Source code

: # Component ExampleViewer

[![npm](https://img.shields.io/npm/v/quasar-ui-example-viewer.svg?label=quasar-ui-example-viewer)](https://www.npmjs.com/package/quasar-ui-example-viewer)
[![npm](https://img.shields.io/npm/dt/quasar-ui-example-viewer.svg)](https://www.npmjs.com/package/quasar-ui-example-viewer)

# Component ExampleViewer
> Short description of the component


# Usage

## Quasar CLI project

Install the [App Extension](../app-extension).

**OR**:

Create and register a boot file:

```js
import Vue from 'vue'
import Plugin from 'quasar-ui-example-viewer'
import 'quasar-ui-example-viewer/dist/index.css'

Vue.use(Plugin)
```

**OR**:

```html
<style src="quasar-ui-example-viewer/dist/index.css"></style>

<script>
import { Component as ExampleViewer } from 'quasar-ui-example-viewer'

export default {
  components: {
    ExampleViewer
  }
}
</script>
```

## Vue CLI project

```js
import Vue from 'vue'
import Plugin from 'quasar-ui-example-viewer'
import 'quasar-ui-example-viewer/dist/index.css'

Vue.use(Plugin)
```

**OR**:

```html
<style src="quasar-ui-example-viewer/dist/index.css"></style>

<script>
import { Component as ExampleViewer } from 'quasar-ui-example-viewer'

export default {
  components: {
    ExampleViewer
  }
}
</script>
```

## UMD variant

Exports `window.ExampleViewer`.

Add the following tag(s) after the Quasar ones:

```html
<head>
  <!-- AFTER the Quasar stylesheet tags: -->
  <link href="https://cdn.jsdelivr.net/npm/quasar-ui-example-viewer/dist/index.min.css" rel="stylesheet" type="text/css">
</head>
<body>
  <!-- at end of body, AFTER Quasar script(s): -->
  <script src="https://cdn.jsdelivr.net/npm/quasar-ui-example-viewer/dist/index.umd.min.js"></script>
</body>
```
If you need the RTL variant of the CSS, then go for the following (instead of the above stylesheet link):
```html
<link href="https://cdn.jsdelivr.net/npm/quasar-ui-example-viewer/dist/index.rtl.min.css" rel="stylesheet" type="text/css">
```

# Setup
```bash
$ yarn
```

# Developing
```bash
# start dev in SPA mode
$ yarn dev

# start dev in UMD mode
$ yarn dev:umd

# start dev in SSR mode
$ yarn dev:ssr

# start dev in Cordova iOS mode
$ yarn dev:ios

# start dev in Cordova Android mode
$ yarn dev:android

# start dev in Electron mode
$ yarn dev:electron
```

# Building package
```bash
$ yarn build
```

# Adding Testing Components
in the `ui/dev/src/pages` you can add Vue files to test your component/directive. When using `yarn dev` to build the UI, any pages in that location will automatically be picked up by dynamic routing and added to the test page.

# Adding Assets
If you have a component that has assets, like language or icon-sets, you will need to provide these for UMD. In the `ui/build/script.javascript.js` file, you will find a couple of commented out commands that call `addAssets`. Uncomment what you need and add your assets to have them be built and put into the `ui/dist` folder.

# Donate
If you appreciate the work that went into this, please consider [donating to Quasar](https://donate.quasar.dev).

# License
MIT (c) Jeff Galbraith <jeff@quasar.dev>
==*==
- [Work order]: Please retype all of the data above exactly as written.

- [Answer space]:
Source code

: # Component ExampleViewer

[![npm](https://img.shields.io/npm/v/quasar-ui-example-viewer.svg?label=quasar-ui-example-viewer)](https://www.npmjs.com/package/quasar-ui-example-viewer)
[![npm](https://img.shields.io/npm/dt/quasar-ui-example-viewer.svg)](https://www.npmjs.com/package/quasar-ui-example-viewer)

# Component ExampleViewer
> Short description of the component


# Usage

## Quasar CLI project

Install the [App Extension](../app-extension).

**OR**:

Create and register a boot file:

```js
import Vue from 'vue'
import Plugin from 'quasar-ui-example-viewer'
import 'quasar-ui-example-viewer/dist/index.css'

Vue.use(Plugin)
```

**OR**:

```html
<style src="quasar-ui-example-viewer/dist/index.css"></style>

<script>
import { Component as ExampleViewer } from 'quasar-ui-example-viewer'

export default {
  components: {
    ExampleViewer
  }
}
</script>
```

## Vue CLI project

```js
import Vue from 'vue'
import Plugin from 'quasar-ui-example-viewer'
import 'quasar-ui-example-viewer/dist/index.css'

Vue.use(Plugin)
```

**OR**:

```html
<style src="quasar-ui-example-viewer/dist/index.css"></style>

<script>
import { Component as ExampleViewer } from 'quasar-ui-example-viewer'

export default {
  components: {
    ExampleViewer
  }
}
</script>
```

## UMD variant

Exports `window.ExampleViewer`.

Add the following tag(s) after the Quasar ones:

```html
<head>
  <!-- AFTER the Quasar stylesheet tags: -->
  <link href="https://cdn.jsdelivr.net/npm/quasar-ui-example-viewer/dist/index.min.css" rel="stylesheet" type="text/css">
</head>
<body>
  <!-- at end of body, AFTER Quasar script(s): -->
  <script src="https://cdn.jsdelivr.net/npm/quasar-ui-example-viewer/dist/index.umd.min.js"></script>
</body>
```
If you need the RTL variant of the CSS, then go for the following (instead of the above stylesheet link):
```html
<link href="https://cdn.jsdelivr.net/npm/quasar-ui-example-viewer/dist/index.rtl.min.css" rel="stylesheet" type="text/css">
```

# Setup
```bash
$ yarn
```

# Developing
```bash
# start dev in SPA mode
$ yarn dev

# start dev in UMD mode
$ yarn dev:umd

# start dev in SSR mode
$ yarn dev:ssr

# start dev in Cordova iOS mode
$ yarn dev:ios

# start dev in Cordova Android mode
$ yarn dev:android

# start dev in Electron mode
$ yarn dev:electron
```

# Building package
```bash
$ yarn build
```

# Adding Testing Components
in the `ui/dev/src/pages` you can add Vue files to test your component/directive. When using `yarn dev` to build the UI, any pages in that location will automatically be picked up by dynamic routing and added to the test page.

# Adding Assets
If you have a component that has assets, like language or icon-sets, you will need to provide these for UMD. In the `ui/build/script.javascript.js` file, you will find a couple of commented out commands that call `addAssets`. Uncomment what you need and add your assets to have them be built and put into the `ui/dist` folder.

# Donate
If you appreciate the work that went into this, please consider [donating to Quasar](https://donate.quasar.dev).

# License
MIT (c) Jeff Galbraith <jeff@quasar.dev>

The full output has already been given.